Constraining Stellar Feedback: Shock-ionized Gas in Nearby Starburst Galaxies

(abridged) We investigate the properties of feedback-driven shocks in 8 nearby starburst galaxies using narrow-band imaging data from the Hubble Space Telescope (HST). We identify the shock--ionized component via the line diagnostic diagram \oiii/\hb vs. \sii (or \nii)/\ha, applied to resolved regions 3--15 pc in size. We divide our sample into three sub-samples: sub-solar (Holmberg II, NGC 1569, NGC 4214, NGC 4449, and NGC 5253), solar (He 2-10, NGC 3077) and super-solar (NGC 5236) for consistent shock measurements.

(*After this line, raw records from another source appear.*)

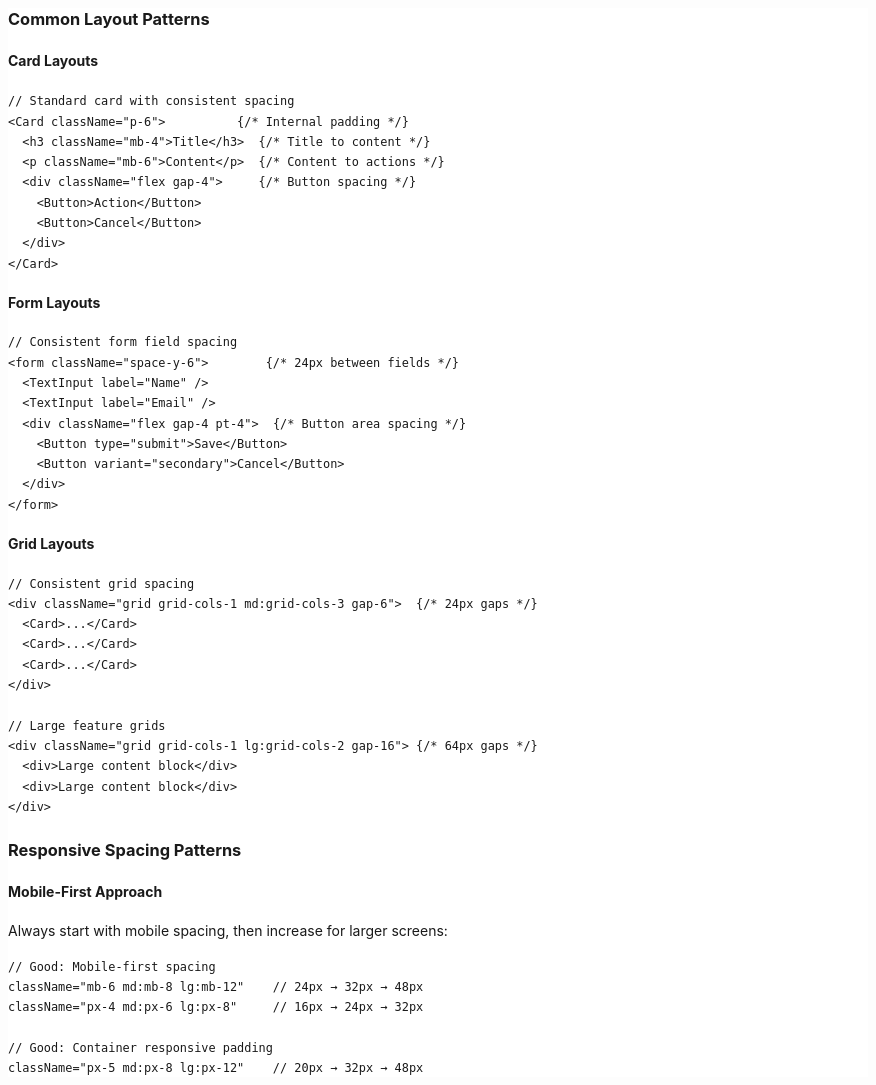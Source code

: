 ### Common Layout Patterns

#### Card Layouts
```tsx
// Standard card with consistent spacing
<Card className="p-6">          {/* Internal padding */}
  <h3 className="mb-4">Title</h3>  {/* Title to content */}
  <p className="mb-6">Content</p>  {/* Content to actions */}
  <div className="flex gap-4">     {/* Button spacing */}
    <Button>Action</Button>
    <Button>Cancel</Button>
  </div>
</Card>
```

#### Form Layouts
```tsx
// Consistent form field spacing
<form className="space-y-6">        {/* 24px between fields */}
  <TextInput label="Name" />
  <TextInput label="Email" />
  <div className="flex gap-4 pt-4">  {/* Button area spacing */}
    <Button type="submit">Save</Button>
    <Button variant="secondary">Cancel</Button>
  </div>
</form>
```

#### Grid Layouts
```tsx
// Consistent grid spacing
<div className="grid grid-cols-1 md:grid-cols-3 gap-6">  {/* 24px gaps */}
  <Card>...</Card>
  <Card>...</Card>
  <Card>...</Card>
</div>

// Large feature grids
<div className="grid grid-cols-1 lg:grid-cols-2 gap-16"> {/* 64px gaps */}
  <div>Large content block</div>
  <div>Large content block</div>
</div>
```

### Responsive Spacing Patterns

#### Mobile-First Approach
Always start with mobile spacing, then increase for larger screens:

```tsx
// Good: Mobile-first spacing
className="mb-6 md:mb-8 lg:mb-12"    // 24px → 32px → 48px
className="px-4 md:px-6 lg:px-8"     // 16px → 24px → 32px

// Good: Container responsive padding
className="px-5 md:px-8 lg:px-12"    // 20px → 32px → 48px
```
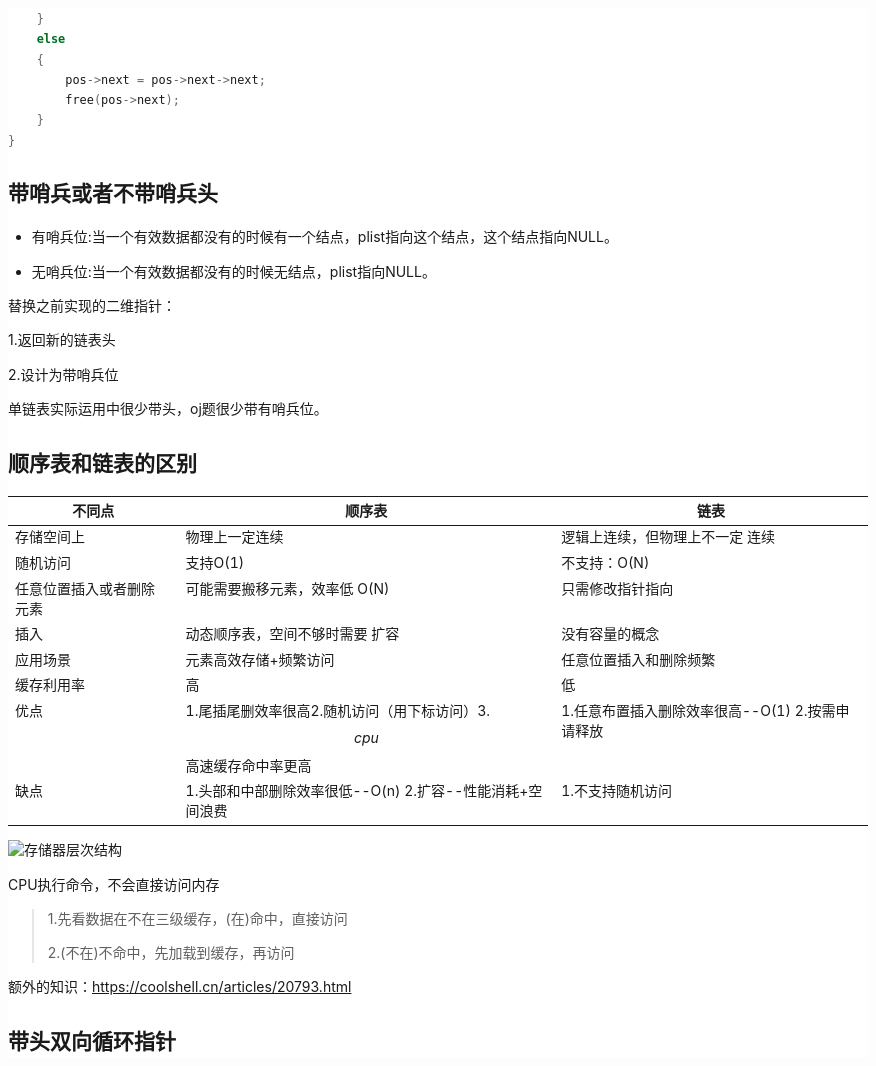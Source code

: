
 ```c
    }
    else
    {
        pos->next = pos->next->next;
    	free(pos->next);
    }
}
```

## 带哨兵或者不带哨兵头

- 有哨兵位:当一个有效数据都没有的时候有一个结点，plist指向这个结点，这个结点指向NULL。

- 无哨兵位:当一个有效数据都没有的时候无结点，plist指向NULL。

替换之前实现的二维指针：

1.返回新的链表头

2.设计为带哨兵位

单链表实际运用中很少带头，oj题很少带有哨兵位。

## 顺序表和链表的区别

| 不同点                    | 顺序表                                                       | 链表                                                         |
| ------------------------- | ------------------------------------------------------------ | ------------------------------------------------------------ |
| 存储空间上                | 物理上一定连续                                               | 逻辑上连续，但物理上不一定 连续                              |
| 随机访问                  | 支持O(1)                                                     | 不支持：O(N)                                                 |
| 任意位置插入或者删除 元素 | 可能需要搬移元素，效率低 O(N)                                | 只需修改指针指向                                             |
| 插入                      | 动态顺序表，空间不够时需要 扩容                              | 没有容量的概念                                               |
| 应用场景                  | 元素高效存储+频繁访问                                        | 任意位置插入和删除频繁                                       |
| 缓存利用率                | 高                                                           | 低                                                           |
| 优点                      | 1.尾插尾删效率很高2.随机访问（用下标访问）3. $$cpu$$高速缓存命中率更高 | 1.任意布置插入删除效率很高--O(1)                         2.按需申请释放 |
| 缺点                      | 1.头部和中部删除效率很低--O(n)        2.扩容--性能消耗+空间浪费 | 1.不支持随机访问                                             |

![存储器层次结构](D:\C-Study\数据结构\存储器层次结构.png)

CPU执行命令，不会直接访问内存

> 1.先看数据在不在三级缓存，(在)命中，直接访问
>
> 2.(不在)不命中，先加载到缓存，再访问

额外的知识：https://coolshell.cn/articles/20793.html

## 带头双向循环指针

For the sub-solar sub-sample, we derive three scaling relations: (1) $L_{shock} \propto {SFR}^{~0.62}$, (2) $L_{shock} \propto {\Sigma_{SFR,HL}}^{~0.92}$, and (3) $L_{shock}/L_{tot} \propto {(L_H/L_{\odot,H})}^{-0.65}$, where $L_{shock}$ is the \ha luminosity from shock--ionized gas, ${\Sigma_{SFR,HL}}$ the SFR per unit half-light area, $L_{tot}$ the total \ha luminosity, and $L_H/L_{\odot,H}$ the absolute H-band luminosity from 2MASS normalized to solar luminosity. The other two sub--samples do not have enough number statistics, but appear to follow the first scaling relation. The energy recovered indicates that the shocks from stellar feedback in our sample galaxies are fully radiative. If the scaling relations are applicable in general to stellar feedback, our results are similar to those by Hopkins et al. (2012) for galactic super winds. This similarity should, however, be taken with caution at this point, as the underlying physics that enables the transition from radiative shocks to gas outflows in galaxies is still poorly understood.